All of lore.kernel.org
 help / color / mirror / Atom feed
* arp_filter and IPv6 ND
@ 2016-12-02 12:51 Saku Ytti
  2016-12-02 14:08 ` Hannes Frederic Sowa
  0 siblings, 1 reply; 8+ messages in thread
From: Saku Ytti @ 2016-12-02 12:51 UTC (permalink / raw)
  To: netdev

Hey,

net.ipv4.conf.all.arp_filter appears not to have IPv6 counter part.
Or am I missing something? That is Linux does answer to ND queries for
unrelated interfaces by default, and I can't seem to find way to turn
that off.

Is it proper maintainership to accept changes to single protocol,
without mandating the support for other protocol having same
behavioural characteristics?

It is good that some parts for ARP and ND have common code in linux
(neighbour.c) unlike in BSD where everything seems to be
self-contained.
I'd wish that even more of ARP/ND would common, because there are
still lot of common behavioural code in ARP/ND code itself, which
requires double maintenance and are implemented by different people at
different times, so leads to different set of bugs and behaviour for
same intended behaviour.

For example this feature should be protocol agnostic, developer should
only need to develop it once for the higher level behavioural code,
without minding which IP AFI it is for. Obviously that does not
exclude ability to sysctl configure it on/off per AFI.

Thanks!
-- 
  ++ytti

^ permalink raw reply	[flat|nested] 8+ messages in thread

* Re: arp_filter and IPv6 ND
  2016-12-02 12:51 arp_filter and IPv6 ND Saku Ytti
@ 2016-12-02 14:08 ` Hannes Frederic Sowa
  2016-12-02 15:42   ` Saku Ytti
  0 siblings, 1 reply; 8+ messages in thread
From: Hannes Frederic Sowa @ 2016-12-02 14:08 UTC (permalink / raw)
  To: Saku Ytti, netdev

On 02.12.2016 13:51, Saku Ytti wrote:
> net.ipv4.conf.all.arp_filter appears not to have IPv6 counter part.
> Or am I missing something? That is Linux does answer to ND queries for
> unrelated interfaces by default, and I can't seem to find way to turn
> that off.

May I ask why you want to turn it off?

In IPv6 this depends on the scope. In IPv4 this concept doesn't really
exist.

Please notice that in IPv4 arp_filter does not necessarily mean that the
system is operating in strong end system mode but you end up in an
hybrid clone where arp is acting strong but routing not and thus you
also have to add fib rules to simulate that.

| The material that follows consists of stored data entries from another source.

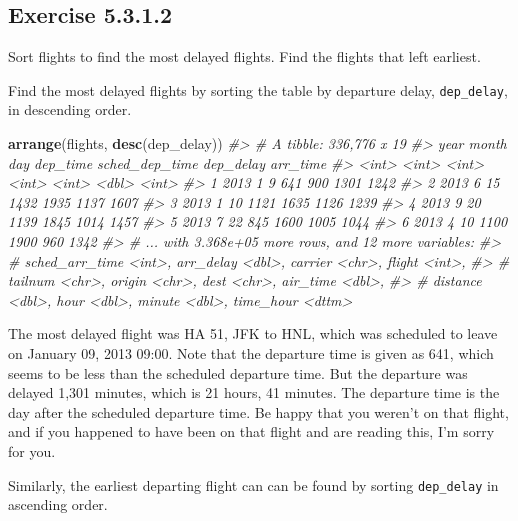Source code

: \documentclass[]{book}
\newenvironment{Shaded}{\begin{snugshade}}{\end{snugshade}}
\newcommand{\CommentTok}[1]{\textcolor[rgb]{0.56,0.35,0.01}{\textit{#1}}}
\newcommand{\KeywordTok}[1]{\textcolor[rgb]{0.13,0.29,0.53}{\textbf{#1}}}
\newcommand{\NormalTok}[1]{#1}
\theoremstyle{plain}
\theoremstyle{remark}
\begin{document}
\hypertarget{exercise-5.3.1.2}{%
\subsection*{\texorpdfstring{Exercise
{5.3.1.2}}{Exercise 5.3.1.2}}\label{exercise-5.3.1.2}}

Sort flights to find the most delayed flights. Find the flights that
left earliest.

Find the most delayed flights by sorting the table by departure delay,
\texttt{dep\_delay}, in descending order.

\begin{Shaded}
\begin{Highlighting}[]
\KeywordTok{arrange}\NormalTok{(flights, }\KeywordTok{desc}\NormalTok{(dep_delay))}
\CommentTok{#> # A tibble: 336,776 x 19}
\CommentTok{#>    year month   day dep_time sched_dep_time dep_delay arr_time}
\CommentTok{#>   <int> <int> <int>    <int>          <int>     <dbl>    <int>}
\CommentTok{#> 1  2013     1     9      641            900      1301     1242}
\CommentTok{#> 2  2013     6    15     1432           1935      1137     1607}
\CommentTok{#> 3  2013     1    10     1121           1635      1126     1239}
\CommentTok{#> 4  2013     9    20     1139           1845      1014     1457}
\CommentTok{#> 5  2013     7    22      845           1600      1005     1044}
\CommentTok{#> 6  2013     4    10     1100           1900       960     1342}
\CommentTok{#> # ... with 3.368e+05 more rows, and 12 more variables:}
\CommentTok{#> #   sched_arr_time <int>, arr_delay <dbl>, carrier <chr>, flight <int>,}
\CommentTok{#> #   tailnum <chr>, origin <chr>, dest <chr>, air_time <dbl>,}
\CommentTok{#> #   distance <dbl>, hour <dbl>, minute <dbl>, time_hour <dttm>}
\end{Highlighting}
\end{Shaded}

The most delayed flight was HA 51, JFK to HNL, which was scheduled to
leave on January 09, 2013 09:00. Note that the departure time is given
as 641, which seems to be less than the scheduled departure time. But
the departure was delayed 1,301 minutes, which is 21 hours, 41 minutes.
The departure time is the day after the scheduled departure time. Be
happy that you weren't on that flight, and if you happened to have been
on that flight and are reading this, I'm sorry for you.

Similarly, the earliest departing flight can can be found by sorting
\texttt{dep\_delay} in ascending order.
\end{document}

> Is it proper maintainership to accept changes to single protocol,
> without mandating the support for other protocol having same
> behavioural characteristics?
> 
> It is good that some parts for ARP and ND have common code in linux
> (neighbour.c) unlike in BSD where everything seems to be
> self-contained.
>
> I'd wish that even more of ARP/ND would common, because there are
> still lot of common behavioural code in ARP/ND code itself, which
> requires double maintenance and are implemented by different people at
> different times, so leads to different set of bugs and behaviour for
> same intended behaviour.
> 
> For example this feature should be protocol agnostic, developer should
> only need to develop it once for the higher level behavioural code,
> without minding which IP AFI it is for. Obviously that does not
> exclude ability to sysctl configure it on/off per AFI.

^ permalink raw reply	[flat|nested] 8+ messages in thread

* Re: arp_filter and IPv6 ND
  2016-12-02 14:08 ` Hannes Frederic Sowa
@ 2016-12-02 15:42   ` Saku Ytti
  2016-12-02 16:45     ` Hannes Frederic Sowa
  0 siblings, 1 reply; 8+ messages in thread
From: Saku Ytti @ 2016-12-02 15:42 UTC (permalink / raw)
  To: Hannes Frederic Sowa; +Cc: netdev

On 2 December 2016 at 16:08, Hannes Frederic Sowa
<hannes@stressinduktion.org> wrote:

Hey,

> May I ask why you want to turn it off?

Certainly. I don't want device to answer with link address for L3
address it does not have on the link. In my case it triggers this bug
https://supportforums.cisco.com/document/12098096/cscse46790-cef-prefers-arp-adjacency-over-rib-next-hop

In this particular case, for one reason or another my Cisco device
would have ND entry for Linux loopback pointing to an interface with
completely different network.  Which itself would be just weird, but
combined with weird behaviour of Cisco it actually causes the loopback
route advertised by BGP not to be installed. If the ND entry didn't
exist, the BGP route would be installed.
I don't really even know why the ND entry exists, all I can think of
is that Linux must have sent gratuitous reply, because I don't se why
Cisco would have tried to discover it.

Expected behaviour is that the loopback/128 BGP route resolves to
on-link next-hop, and on-link next hop is then ND'd. Observed
behaviour is that loopback/128 BGP route also appears in ND cache.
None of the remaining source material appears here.